A 45-year-old Stanbic Bank chief teller shocked him employers after he managed to swindle $165 389 (N60m) from the bank. He appeared before provincial magistrate, Elijah Makomo, yesterday facing charges of theft of trust property after he was charged to court. The incident happened in Zimbabwe.
According to NewsDay, Aaron Rashama pleaded not guilty to the offence through his lawyer, John Ndomene. The bank is being represented by the head of financial control, Continue Mudekwa.
According to prosecution, the suspect is said to have in January 18 this year received and signed for $245 060 and $14 173,75 from the bank’s vault and canister, respectively. The figures were also reflected in his cash register and computer system.

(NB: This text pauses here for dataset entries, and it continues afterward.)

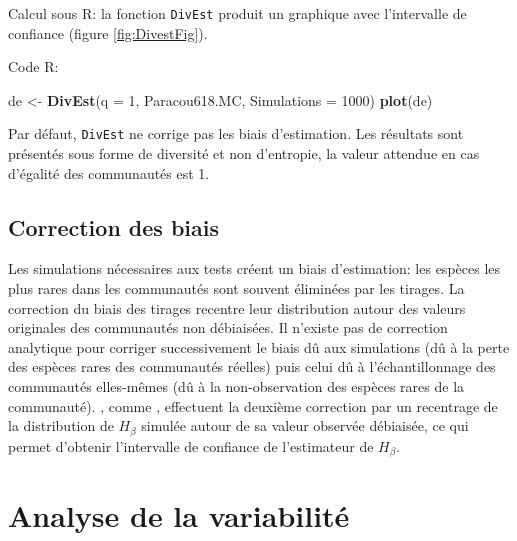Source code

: \documentclass[
  11pt,
  french,
  a4paper,
  extrafontsizes,onecolumn,openright
  ]{memoir}
\newenvironment{Shaded}{\begin{snugshade}}{\end{snugshade}}
\newcommand{\DataTypeTok}[1]{\textcolor[rgb]{0.13,0.29,0.53}{#1}}
\newcommand{\DecValTok}[1]{\textcolor[rgb]{0.00,0.00,0.81}{#1}}
\newcommand{\KeywordTok}[1]{\textcolor[rgb]{0.13,0.29,0.53}{\textbf{#1}}}
\newcommand{\NormalTok}[1]{#1}
\newcommand{\StringTok}[1]{\textcolor[rgb]{0.31,0.60,0.02}{#1}}
\begin{document}
\normalsize

Calcul sous R: la fonction \texttt{DivEst} produit un graphique avec l'intervalle de confiance (figure \ref{fig:DivestFig}).

Code R:

\scriptsize

\begin{Shaded}
\begin{Highlighting}[]
\NormalTok{de <-}\StringTok{ }\KeywordTok{DivEst}\NormalTok{(}\DataTypeTok{q =} \DecValTok{1}\NormalTok{, Paracou618.MC, }\DataTypeTok{Simulations =} \DecValTok{1000}\NormalTok{)}
\KeywordTok{plot}\NormalTok{(de)}
\end{Highlighting}
\end{Shaded}

\normalsize

Par défaut, \texttt{DivEst} ne corrige pas les biais d'estimation.
Les résultats sont présentés sous forme de diversité et non d'entropie, la valeur attendue en cas d'égalité des communautés est 1.

\hypertarget{correction-des-biais}{%
\subsection{Correction des biais}\label{correction-des-biais}}

Les simulations nécessaires aux tests créent un biais d'estimation: les espèces les plus rares dans les communautés sont souvent éliminées par les tirages.
La correction du biais des tirages recentre leur distribution autour des valeurs originales des communautés non débiaisées.
Il n'existe pas de correction analytique pour corriger successivement le biais dû aux simulations (dû à la perte des espèces rares des communautés réelles) puis celui dû à l'échantillonnage des communautés elles-mêmes (dû à la non-observation des espèces rares de la communauté).
\textcite{Marcon2012a}, comme \textcite{Chao2015}, effectuent la deuxième correction par un recentrage de la distribution de \(H_{\beta}\) simulée autour de sa valeur observée débiaisée, ce qui permet d'obtenir l'intervalle de confiance de l'estimateur de \(H_{\beta}\).

\hypertarget{analyse-de-la-variabilituxe9-1}{%
\section{Analyse de la variabilité}\label{analyse-de-la-variabilituxe9-1}}
\end{document}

However, the prosecutor alleged that Rashama stole $164 389 and converted it to his own use and in a bid to cover up the offence, he concealed $1 notes among $100, $50 and $20 notes giving the impression that the bundles were of higher denominations. The alleged offence came to light on May 24, when Rashama reported for work and immediately left his workplace without permission from his manager, Joyce Mhlanga.
On realising Rashama had taken long without returning, she tried to call him on his mobile phone, but it went unanswered and was finally switched off.
Mhlanga allegedly alerted Mudekwa and the investigations manager, Stanley Shaninga, who later discovered that Rashama had left with the vault and canister keys.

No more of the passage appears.